_EXERCISE_
Below are the records; count the lines in which "логики" occurs and report only that number.

-- MATERIAL TO PROCESS follows --

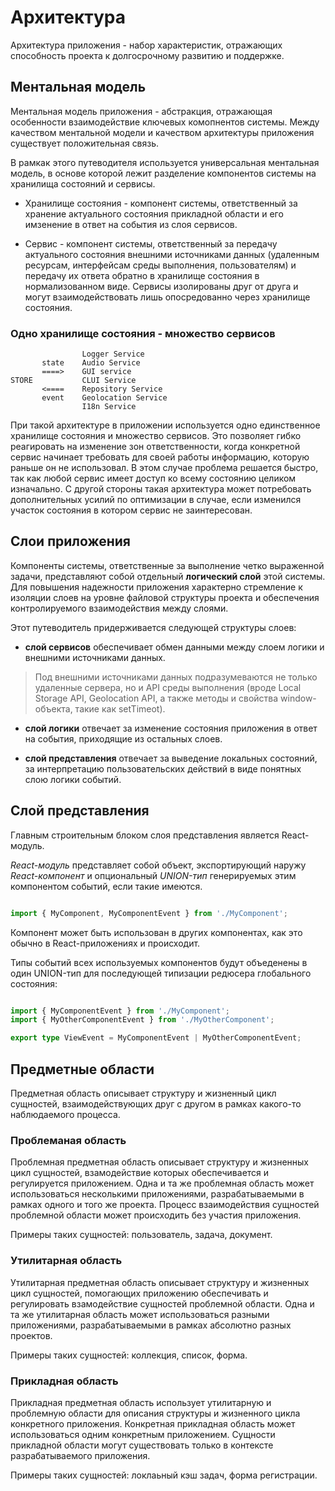 # Архитектура

Архитектура приложения - набор характеристик, отражающих способность проекта к долгосрочному развитию и поддержке.

## Ментальная модель

Ментальная модель приложения - абстракция, отражающая особенности взаимодействие ключевых комопнентов системы. Между качеством ментальной модели и качеством архитектуры приложения существует положительная связь.

В рамкак этого путеводителя используется универсальная ментальная модель, в основе которой лежит разделение компонентов системы на хранилища состояний и сервисы.

- Хранилище состояния - компонент системы, ответственный за хранение актуального состояния прикладной области и его имзенение в ответ на события из слоя сервисов. 

- Сервис - компонент системы, ответственный за передачу актуального состояния внешними источниками данных (удаленным ресурсам, интерфейсам среды выполнения, пользователям) и передачу их ответа обратно в хранилище состояния в нормализованном виде. Сервисы изолированы друг от друга и могут взаимодействовать лишь опосредованно через хранилище состояния.

### Одно хранилище состояния - множество сервисов

```
                Logger Service
       state    Audio Service
       ====>    GUI service
STORE           CLUI Service
       <====    Repository Service
       event    Geolocation Service
                I18n Service
```

При такой архитектуре в приложении используется одно единственное хранилище состояния и множество сервисов. Это позволяет гибко реагировать на изменение зон ответственности, когда конкретной сервис начинает требовать для своей работы информацию, которую раньше он не использовал. В этом случае проблема решается быстро, так как любой сервис имеет доступ ко всему состоянию целиком изначально. С другой стороны такая архитектура может потребовать дополнительных усилий по оптимизации в случае, если изменился участок состояния в котором сервис не заинтересован.

## Слои приложения

Компоненты системы, ответственные за выполнение четко выраженной задачи, представляют собой отдельный **логический слой** этой системы. Для повышения надежности приложения характерно стремление к изоляции слоев на уровне файловой структуры проекта и обеспечения контролируемого взаимодействия между слоями.

Этот путеводитель придерживается следующей структуры слоев:

- **слой сервисов** обеспечивает обмен данными между слоем логики и внешними источниками данных.

> Под внешними источниками данных подразумеваются не только удаленные сервера, но и API среды выполнения (вроде Local Storage API, Geolocation API, а также методы и свойства window-объекта, такие как setTimeot).

- **слой логики** отвечает за изменение состояния приложения в ответ на события, приходящие из остальных слоев. 

- **cлой представления** отвечает за выведение локальных состояний, за интерпретацию пользовательских действий в виде понятных слою логики событий.

## Слой представления

Главным строительным блоком слоя представления является React-модуль.

*React-модуль* представляет собой объект, экспортирующий наружу *React-компонент* и опциональный *UNION-тип* генерируемых этим компонентом событий, если такие имеются.

```ts

import { MyComponent, MyComponentEvent } from './MyComponent';

```

Компонент может быть использован в других компонентах, как это обычно в React-приложениях и происходит.

Типы событий всех используемых компонентов будут объеденены в один UNION-тип для последующей типизации редюсера глобального состояния:

```ts

import { MyComponentEvent } from './MyComponent';
import { MyOtherComponentEvent } from './MyOtherComponent';

export type ViewEvent = MyComponentEvent | MyOtherComponentEvent;

```

## Предметные области

Предметная область описывает структуру и жизненный цикл сущностей, взаимодействующих друг с другом в рамках какого-то наблюдаемого процесса.

### Проблеманая область

Проблемная предметная область описывает структуру и жизненных цикл сущностей, взамодействие которых обеспечивается и регулируется приложением. Одна и та же проблемная область может использоваться несколькими приложениями, разрабатываемыми в рамках одного и того же проекта. Процесс взаимодействия сущностей проблемной области может происходить без участия приложения.

Примеры таких сущностей: пользователь, задача, документ.

### Утилитарная область

Утилитарная предметная область описывает структуру и жизненных цикл сущностей, помогающих приложению обеспечивать и регулировать взамодействие сущностей проблемной области. Одна и та же утилитарная область может использоваться разными приложениями, разрабатываемыми в рамках абсолютно разных проектов.

Примеры таких сущностей: коллекция, список, форма.

### Прикладная область

Прикладная предметная область использует утилитарную и проблемную области для описания структуры и жизненного цикла конкретного приложения. Конкретная прикладная область может использоваться одним конкретным приложением. Сущности прикладной области могут существовать только в контексте разрабатываемого приложения.

Примеры таких сущностей: локлаьный кэш задач, форма регистрации.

-- MATERIAL TO PROCESS concluded --

_WRITTEN RESPONSE_
3